Zoroaster (660-583 BC) was a camel herder from the lower social class in Persia (Iran). He claimed that he had received special visions while attending what were at that time primitive religious festivals. He maintained that he had received seven visions over a 12 year period. The visions were revelations about what God wanted him to tell the people. He had no converts for the first 10 years of his preaching.


According to tradition, his first convert was the Persian King Vishtaspa. This explains how Zoroaster's religious movement quickly spread since after his conversion the king made Zoroastrianism the "official" religion of the kingdom. The religion, however, had a positive effect on society because it espoused beneficial ideas concerning social justice and marriage.

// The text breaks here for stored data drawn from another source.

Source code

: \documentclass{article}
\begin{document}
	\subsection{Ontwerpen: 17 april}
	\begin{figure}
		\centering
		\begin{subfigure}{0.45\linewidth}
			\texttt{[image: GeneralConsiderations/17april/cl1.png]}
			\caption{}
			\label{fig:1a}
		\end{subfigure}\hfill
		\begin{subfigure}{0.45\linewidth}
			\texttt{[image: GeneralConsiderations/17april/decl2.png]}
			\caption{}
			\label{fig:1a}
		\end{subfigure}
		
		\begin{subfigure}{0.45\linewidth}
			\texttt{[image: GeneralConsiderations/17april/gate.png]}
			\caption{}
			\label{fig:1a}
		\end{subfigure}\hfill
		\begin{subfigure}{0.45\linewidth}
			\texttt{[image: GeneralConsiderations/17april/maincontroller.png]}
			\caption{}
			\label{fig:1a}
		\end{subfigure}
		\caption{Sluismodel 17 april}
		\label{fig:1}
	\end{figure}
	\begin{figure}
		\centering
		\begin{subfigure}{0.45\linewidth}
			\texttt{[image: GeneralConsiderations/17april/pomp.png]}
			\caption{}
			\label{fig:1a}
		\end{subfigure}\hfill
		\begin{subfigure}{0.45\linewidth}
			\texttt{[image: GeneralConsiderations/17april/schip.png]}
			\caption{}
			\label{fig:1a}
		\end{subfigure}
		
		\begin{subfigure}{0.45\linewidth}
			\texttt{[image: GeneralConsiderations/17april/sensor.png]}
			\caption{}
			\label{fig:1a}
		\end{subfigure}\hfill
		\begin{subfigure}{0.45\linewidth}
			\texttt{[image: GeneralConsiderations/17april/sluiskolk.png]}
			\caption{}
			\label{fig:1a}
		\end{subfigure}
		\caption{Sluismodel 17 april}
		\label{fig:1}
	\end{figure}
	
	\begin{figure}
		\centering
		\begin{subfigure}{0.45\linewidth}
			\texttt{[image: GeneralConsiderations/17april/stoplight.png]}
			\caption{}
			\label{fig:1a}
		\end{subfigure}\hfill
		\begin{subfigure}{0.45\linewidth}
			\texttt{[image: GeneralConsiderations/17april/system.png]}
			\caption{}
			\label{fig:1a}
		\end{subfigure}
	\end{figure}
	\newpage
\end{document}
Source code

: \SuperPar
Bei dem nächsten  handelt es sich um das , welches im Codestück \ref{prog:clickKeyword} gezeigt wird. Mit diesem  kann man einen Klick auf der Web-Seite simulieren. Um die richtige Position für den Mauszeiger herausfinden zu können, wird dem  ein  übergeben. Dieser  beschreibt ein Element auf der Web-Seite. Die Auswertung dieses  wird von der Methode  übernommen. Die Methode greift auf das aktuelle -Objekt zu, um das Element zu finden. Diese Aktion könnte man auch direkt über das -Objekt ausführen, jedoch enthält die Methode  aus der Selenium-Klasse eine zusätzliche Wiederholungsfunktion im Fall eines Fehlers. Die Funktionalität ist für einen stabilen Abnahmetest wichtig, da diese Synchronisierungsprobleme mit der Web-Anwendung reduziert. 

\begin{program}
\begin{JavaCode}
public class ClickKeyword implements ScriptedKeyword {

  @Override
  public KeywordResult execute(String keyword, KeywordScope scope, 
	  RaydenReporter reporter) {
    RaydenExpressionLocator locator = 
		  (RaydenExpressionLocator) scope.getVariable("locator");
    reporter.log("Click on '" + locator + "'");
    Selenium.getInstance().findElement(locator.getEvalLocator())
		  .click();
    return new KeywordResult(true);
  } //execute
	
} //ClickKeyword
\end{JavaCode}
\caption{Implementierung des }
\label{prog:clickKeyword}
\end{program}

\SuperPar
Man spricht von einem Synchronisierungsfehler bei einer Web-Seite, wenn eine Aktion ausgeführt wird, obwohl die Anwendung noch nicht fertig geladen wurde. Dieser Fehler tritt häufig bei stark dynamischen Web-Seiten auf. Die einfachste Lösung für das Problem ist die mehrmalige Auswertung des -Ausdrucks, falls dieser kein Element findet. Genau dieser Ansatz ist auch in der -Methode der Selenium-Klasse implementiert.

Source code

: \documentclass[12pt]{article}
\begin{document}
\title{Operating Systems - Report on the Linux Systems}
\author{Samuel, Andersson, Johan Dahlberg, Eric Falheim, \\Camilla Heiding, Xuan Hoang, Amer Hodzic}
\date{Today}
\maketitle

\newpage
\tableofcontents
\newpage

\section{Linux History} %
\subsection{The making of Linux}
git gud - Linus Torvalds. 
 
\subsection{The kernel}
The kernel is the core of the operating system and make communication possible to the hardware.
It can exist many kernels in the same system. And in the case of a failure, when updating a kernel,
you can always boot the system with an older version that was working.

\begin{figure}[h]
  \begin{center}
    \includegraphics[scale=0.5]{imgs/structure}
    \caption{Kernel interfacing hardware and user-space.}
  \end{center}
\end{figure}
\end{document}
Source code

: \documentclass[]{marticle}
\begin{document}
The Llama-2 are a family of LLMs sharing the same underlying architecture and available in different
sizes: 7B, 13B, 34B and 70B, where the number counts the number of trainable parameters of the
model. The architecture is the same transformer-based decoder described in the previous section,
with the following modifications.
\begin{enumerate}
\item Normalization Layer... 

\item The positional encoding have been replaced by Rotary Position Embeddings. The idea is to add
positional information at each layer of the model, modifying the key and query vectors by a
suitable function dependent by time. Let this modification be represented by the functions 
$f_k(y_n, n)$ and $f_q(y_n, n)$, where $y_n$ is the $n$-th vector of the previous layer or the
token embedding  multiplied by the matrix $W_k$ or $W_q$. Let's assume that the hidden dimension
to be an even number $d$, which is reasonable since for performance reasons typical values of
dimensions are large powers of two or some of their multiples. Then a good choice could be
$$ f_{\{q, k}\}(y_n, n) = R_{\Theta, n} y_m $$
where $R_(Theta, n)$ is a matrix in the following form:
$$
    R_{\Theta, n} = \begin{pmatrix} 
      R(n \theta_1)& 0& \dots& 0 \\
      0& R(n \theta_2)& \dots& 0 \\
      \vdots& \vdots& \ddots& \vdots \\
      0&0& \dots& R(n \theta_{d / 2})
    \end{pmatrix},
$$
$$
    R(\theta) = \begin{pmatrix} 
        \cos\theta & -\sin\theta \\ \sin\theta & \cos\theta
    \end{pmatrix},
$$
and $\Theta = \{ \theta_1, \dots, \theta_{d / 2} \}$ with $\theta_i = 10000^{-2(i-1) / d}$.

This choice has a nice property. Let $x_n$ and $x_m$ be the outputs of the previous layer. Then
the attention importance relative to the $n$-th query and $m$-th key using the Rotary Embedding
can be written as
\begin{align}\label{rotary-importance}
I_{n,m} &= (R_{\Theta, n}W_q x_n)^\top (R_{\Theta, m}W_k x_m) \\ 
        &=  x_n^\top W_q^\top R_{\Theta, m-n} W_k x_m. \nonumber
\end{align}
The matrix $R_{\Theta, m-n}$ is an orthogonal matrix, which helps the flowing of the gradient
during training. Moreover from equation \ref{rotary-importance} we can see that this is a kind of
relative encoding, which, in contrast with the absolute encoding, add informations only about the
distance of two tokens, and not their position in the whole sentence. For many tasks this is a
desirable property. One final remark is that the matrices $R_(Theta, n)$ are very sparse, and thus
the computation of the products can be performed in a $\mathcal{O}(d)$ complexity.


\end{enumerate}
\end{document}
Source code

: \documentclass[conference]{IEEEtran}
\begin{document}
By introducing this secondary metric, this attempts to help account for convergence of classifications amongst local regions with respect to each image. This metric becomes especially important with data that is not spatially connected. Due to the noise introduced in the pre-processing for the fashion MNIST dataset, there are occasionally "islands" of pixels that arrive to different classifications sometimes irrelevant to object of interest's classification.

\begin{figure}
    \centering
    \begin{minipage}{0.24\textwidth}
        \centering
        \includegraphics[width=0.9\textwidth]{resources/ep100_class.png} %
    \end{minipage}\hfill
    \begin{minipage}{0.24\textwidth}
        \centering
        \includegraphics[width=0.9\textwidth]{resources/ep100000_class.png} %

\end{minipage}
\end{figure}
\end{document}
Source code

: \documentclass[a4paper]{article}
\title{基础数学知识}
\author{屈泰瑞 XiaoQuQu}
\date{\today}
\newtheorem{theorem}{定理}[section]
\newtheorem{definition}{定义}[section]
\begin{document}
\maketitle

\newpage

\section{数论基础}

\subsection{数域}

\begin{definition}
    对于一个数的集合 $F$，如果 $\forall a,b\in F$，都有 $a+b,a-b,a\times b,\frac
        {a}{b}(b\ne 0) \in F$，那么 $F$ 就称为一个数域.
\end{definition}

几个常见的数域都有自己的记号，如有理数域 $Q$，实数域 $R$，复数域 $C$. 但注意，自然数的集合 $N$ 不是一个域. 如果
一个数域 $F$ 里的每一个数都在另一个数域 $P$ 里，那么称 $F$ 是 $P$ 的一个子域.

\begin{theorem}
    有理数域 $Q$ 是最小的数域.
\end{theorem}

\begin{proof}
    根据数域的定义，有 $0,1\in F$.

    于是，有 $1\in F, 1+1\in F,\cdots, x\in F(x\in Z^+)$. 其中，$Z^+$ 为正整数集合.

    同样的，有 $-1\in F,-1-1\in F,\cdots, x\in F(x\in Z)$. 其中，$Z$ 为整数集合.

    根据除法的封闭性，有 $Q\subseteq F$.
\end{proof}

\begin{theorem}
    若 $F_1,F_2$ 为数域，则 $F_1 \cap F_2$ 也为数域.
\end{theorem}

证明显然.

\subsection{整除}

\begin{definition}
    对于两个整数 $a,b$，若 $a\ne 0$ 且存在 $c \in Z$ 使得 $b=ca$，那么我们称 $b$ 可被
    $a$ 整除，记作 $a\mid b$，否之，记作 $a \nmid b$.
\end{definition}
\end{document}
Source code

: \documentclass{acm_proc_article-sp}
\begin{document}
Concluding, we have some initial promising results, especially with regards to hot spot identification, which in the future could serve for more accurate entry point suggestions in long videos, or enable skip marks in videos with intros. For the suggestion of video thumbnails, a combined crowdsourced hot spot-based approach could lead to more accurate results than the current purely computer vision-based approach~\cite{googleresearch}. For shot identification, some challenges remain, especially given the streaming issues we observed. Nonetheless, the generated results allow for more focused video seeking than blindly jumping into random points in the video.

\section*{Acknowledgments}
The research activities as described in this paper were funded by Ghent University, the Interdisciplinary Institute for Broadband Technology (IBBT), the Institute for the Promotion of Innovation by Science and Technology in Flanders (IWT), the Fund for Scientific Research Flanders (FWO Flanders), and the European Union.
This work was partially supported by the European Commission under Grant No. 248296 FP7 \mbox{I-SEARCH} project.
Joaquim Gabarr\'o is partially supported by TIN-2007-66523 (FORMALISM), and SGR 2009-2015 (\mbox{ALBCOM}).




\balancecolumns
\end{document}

Zoroastrianism flourished after the death of its founder until the conquest of Alexander the Great in 33 BC, who began mixing Greek ideas with those of this religion. Zoroastrianism declined for a century as the Greeks conquered the Persian Empire, but revived for a time from the second to the sixth century when it, along with Persia, were vanquished by the Muslims.

Many adherents migrated to India where various religions were tolerated. The majority (approximately 125,000) of those who practice this religion today are situated in Mumbai (formerly Bombay).

Concept of Deity

Zoroastrianism began as ethical monotheism (one god, do right). Ahura Mazda was the creator and sustainer of the world. Angra Mainyu was an evil sprit who struggled with Ahura Mazda and was eventually thrown down. Angels were seen as the personification of the attributes of Ahura Mazda.

Concept of Mankind

Mazda created man through the agency of his spirit. Man's special vocation was to keep his own soul.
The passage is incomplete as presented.